START DATA EXTRACT

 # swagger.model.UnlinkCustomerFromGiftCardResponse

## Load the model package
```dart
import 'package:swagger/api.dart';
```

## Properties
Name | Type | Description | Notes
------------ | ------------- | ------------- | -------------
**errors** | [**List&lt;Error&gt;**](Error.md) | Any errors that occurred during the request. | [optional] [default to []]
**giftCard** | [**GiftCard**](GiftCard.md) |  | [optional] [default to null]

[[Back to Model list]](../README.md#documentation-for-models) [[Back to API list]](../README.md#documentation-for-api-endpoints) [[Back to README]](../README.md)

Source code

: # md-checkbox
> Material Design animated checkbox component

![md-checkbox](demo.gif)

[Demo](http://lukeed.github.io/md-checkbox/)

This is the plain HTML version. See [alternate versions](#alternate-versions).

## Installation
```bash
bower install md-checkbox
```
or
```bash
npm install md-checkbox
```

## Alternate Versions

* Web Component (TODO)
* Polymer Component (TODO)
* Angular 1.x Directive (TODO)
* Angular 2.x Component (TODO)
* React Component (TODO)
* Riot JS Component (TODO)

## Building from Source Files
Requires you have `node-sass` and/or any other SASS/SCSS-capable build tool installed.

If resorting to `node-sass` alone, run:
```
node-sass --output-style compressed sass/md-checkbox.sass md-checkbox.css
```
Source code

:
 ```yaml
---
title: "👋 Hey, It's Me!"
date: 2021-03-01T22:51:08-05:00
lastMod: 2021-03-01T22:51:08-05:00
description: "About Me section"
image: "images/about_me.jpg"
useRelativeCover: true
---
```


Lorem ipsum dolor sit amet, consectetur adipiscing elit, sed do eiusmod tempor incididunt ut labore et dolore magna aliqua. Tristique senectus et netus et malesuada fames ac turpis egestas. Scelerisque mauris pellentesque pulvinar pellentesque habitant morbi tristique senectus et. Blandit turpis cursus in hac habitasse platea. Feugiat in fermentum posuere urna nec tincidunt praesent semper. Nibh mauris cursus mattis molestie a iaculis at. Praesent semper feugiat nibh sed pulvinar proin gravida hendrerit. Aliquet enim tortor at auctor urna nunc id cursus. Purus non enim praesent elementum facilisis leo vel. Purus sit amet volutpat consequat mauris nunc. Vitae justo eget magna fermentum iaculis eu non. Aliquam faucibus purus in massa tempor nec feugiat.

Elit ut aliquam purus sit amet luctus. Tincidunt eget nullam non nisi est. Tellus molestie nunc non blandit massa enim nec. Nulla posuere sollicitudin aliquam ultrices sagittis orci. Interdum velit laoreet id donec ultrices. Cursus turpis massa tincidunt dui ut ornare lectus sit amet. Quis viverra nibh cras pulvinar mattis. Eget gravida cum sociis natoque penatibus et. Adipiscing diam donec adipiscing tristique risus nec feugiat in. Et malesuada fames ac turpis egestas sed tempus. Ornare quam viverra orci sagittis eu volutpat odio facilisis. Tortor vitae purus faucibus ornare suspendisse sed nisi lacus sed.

END DATA EXTRACT

The lines above that hold "node" are the result; show every one of them.

### SOLUTION FOR THIS EXERCISE
Requires you have `node-sass` and/or any other SASS/SCSS-capable build tool installed.
If resorting to `node-sass` alone, run:
node-sass --output-style compressed sass/md-checkbox.sass md-checkbox.css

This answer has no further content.